According to one of these reports, before 1941, the collections were transferred from the National Art Museum of Catalonia to the Historical Archive of the City of Barcelona and the Museo Etnográfico. Although no ethnological or ethnographic museum is known to have existed at this time, according to the museum curators, the project already existed in the 1930s.
The artefacts probably remained in the storerooms of the Historical Archive until, before 1949, the Board of Museums transferred the collection to form the Ethnology Museum of Barcelona, where it remains to this day.
Estimation of provenance
Although we are unable to determine the exact circumstances under which artefact MEB 134-154 was collected, it is possible that it is a battleaxe made in Balbelasan, a settlement in the northern part of the former colonial demarcation of Bontoc. According to anthropologist Albert Ernest Jenks, who did fieldwork among the people of Bontoc village (now Bontok), long-handled battleaxes were made in Balbelasan. This kind of axe came to the Bontoc village area through trade (Jenks, 1905: 129).
Possible alternative classifications
Aliwa made in Balbelasan, Igorot people.
Complementary sources
Bibliography:
Negociado de Estadística (1902). Anuari estadístic de la ciutat de Barcelona. Barcelona: Ajuntament de Barcelona. <http://hdl.handle.net/11703/94371>.
Negociado de Estadística (1907). Anuari estadístic de la ciutat de Barcelona. Barcelona: Ajuntament de Barcelona. <http://hdl.handle.net/11703/94376>.
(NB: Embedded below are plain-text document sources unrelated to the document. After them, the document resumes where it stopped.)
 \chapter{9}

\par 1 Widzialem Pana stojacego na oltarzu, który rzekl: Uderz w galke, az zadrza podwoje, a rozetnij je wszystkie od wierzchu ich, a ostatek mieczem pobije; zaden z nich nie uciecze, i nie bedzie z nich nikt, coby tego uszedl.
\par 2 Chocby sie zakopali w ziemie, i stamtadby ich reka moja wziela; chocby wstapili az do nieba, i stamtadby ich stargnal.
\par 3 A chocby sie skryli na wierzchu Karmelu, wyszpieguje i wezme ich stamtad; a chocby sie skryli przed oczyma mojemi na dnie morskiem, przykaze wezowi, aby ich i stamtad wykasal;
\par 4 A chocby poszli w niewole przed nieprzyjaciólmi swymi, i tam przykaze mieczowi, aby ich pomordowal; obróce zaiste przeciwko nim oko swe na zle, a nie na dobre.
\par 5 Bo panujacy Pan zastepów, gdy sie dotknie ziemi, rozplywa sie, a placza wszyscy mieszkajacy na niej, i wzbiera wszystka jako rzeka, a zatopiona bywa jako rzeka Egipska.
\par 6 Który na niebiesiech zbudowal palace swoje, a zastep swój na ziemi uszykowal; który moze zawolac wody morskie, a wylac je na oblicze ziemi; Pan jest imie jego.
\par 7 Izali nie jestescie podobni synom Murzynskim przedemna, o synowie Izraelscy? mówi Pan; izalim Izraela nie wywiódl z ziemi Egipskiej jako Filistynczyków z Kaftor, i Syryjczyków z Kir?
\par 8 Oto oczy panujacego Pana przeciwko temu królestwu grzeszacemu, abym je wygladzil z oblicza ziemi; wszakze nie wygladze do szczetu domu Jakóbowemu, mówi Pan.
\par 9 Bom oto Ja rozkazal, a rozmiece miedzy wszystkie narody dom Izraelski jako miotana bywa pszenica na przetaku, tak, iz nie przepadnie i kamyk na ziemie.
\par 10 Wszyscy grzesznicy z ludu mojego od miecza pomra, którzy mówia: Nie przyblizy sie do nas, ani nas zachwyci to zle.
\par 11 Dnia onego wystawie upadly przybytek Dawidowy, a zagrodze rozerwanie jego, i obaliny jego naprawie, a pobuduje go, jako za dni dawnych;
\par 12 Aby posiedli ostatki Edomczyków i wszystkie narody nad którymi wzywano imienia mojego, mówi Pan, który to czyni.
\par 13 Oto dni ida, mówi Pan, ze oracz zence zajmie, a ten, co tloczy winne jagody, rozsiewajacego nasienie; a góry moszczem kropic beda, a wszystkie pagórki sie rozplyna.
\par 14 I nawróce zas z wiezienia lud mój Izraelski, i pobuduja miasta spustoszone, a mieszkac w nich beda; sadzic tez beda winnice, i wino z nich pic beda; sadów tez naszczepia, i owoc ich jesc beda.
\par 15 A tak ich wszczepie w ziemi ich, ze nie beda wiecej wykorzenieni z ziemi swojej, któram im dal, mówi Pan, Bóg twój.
Exposición General de las Islas Filipinas (1887). Catálogo de la exposición general de las Islas Filipinas celebrada en Madrid… el 30 de junio de 1887. Signatura: AHM/633416. Madrid: Biblioteca Nacional de España.
Jenks, A. E. (1905). The Bontoc Igorot. Manila: Bureau of Public Printing. <https://www.gutenberg.org/ebooks/3308>.
Sánchez Gómez, L. Á. (2003). Un imperio en la vitrina: El colonialismo español en el Pacífico y la Exposición de Filipinas de 1887. Madrid: CSIC Press.